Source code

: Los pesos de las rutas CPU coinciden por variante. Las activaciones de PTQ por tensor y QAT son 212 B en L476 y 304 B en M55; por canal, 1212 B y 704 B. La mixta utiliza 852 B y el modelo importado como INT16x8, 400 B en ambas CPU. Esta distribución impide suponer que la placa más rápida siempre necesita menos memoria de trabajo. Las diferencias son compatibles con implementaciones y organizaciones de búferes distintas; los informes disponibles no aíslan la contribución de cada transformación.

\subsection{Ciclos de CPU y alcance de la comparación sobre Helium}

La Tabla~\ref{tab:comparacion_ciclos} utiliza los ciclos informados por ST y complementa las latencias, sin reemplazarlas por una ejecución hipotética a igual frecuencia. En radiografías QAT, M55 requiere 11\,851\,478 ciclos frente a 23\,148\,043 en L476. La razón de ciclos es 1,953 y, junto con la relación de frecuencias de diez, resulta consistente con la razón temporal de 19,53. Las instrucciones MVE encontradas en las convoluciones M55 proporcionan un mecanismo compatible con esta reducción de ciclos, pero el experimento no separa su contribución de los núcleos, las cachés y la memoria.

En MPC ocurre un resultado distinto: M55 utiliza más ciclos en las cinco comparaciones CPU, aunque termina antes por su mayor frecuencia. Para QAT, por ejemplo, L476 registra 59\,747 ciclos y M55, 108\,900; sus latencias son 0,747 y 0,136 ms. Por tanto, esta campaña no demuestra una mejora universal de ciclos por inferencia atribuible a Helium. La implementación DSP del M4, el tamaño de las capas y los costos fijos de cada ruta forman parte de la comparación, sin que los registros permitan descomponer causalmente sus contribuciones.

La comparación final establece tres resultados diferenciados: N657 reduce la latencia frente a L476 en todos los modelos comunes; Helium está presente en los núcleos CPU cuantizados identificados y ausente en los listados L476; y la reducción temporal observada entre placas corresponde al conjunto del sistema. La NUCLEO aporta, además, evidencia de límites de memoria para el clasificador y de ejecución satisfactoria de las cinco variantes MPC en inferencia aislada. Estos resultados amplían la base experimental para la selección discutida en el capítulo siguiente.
################
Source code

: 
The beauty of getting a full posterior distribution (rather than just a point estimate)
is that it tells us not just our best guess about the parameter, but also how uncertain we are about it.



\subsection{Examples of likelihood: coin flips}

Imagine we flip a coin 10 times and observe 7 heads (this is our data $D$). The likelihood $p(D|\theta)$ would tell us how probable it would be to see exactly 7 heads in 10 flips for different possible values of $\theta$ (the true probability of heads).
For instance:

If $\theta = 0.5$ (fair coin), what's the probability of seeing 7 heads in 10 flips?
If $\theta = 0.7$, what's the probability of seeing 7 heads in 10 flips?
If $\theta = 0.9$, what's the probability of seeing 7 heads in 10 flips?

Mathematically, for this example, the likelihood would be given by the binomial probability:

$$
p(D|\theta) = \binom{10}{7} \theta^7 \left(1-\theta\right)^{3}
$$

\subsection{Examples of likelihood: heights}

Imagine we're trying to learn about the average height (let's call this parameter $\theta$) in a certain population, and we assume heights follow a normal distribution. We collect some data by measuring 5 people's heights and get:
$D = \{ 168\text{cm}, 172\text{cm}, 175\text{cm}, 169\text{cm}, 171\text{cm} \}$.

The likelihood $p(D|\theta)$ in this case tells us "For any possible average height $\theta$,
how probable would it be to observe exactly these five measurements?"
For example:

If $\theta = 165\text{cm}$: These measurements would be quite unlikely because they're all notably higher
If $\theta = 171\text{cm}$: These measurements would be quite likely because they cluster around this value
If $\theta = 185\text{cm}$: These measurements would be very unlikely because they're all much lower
################
» **YOUR ASSIGNMENT**:
Take every line above carrying "comparación" and return it.

» **TASK SOLUTION**:
\subsection{Ciclos de CPU y alcance de la comparación sobre Helium}
En MPC ocurre un resultado distinto: M55 utiliza más ciclos en las cinco comparaciones CPU, aunque termina antes por su mayor frecuencia. Para QAT, por ejemplo, L476 registra 59\,747 ciclos y M55, 108\,900; sus latencias son 0,747 y 0,136 ms. Por tanto, esta campaña no demuestra una mejora universal de ciclos por inferencia atribuible a Helium. La implementación DSP del M4, el tamaño de las capas y los costos fijos de cada ruta forman parte de la comparación, sin que los registros permitan descomponer causalmente sus contribuciones.
La comparación final establece tres resultados diferenciados: N657 reduce la latencia frente a L476 en todos los modelos comunes; Helium está presente en los núcleos CPU cuantizados identificados y ausente en los listados L476; y la reducción temporal observada entre placas corresponde al conjunto del sistema. La NUCLEO aporta, además, evidencia de límites de memoria para el clasificador y de ejecución satisfactoria de las cinco variantes MPC en inferencia aislada. Estos resultados amplían la base experimental para la selección discutida en el capítulo siguiente.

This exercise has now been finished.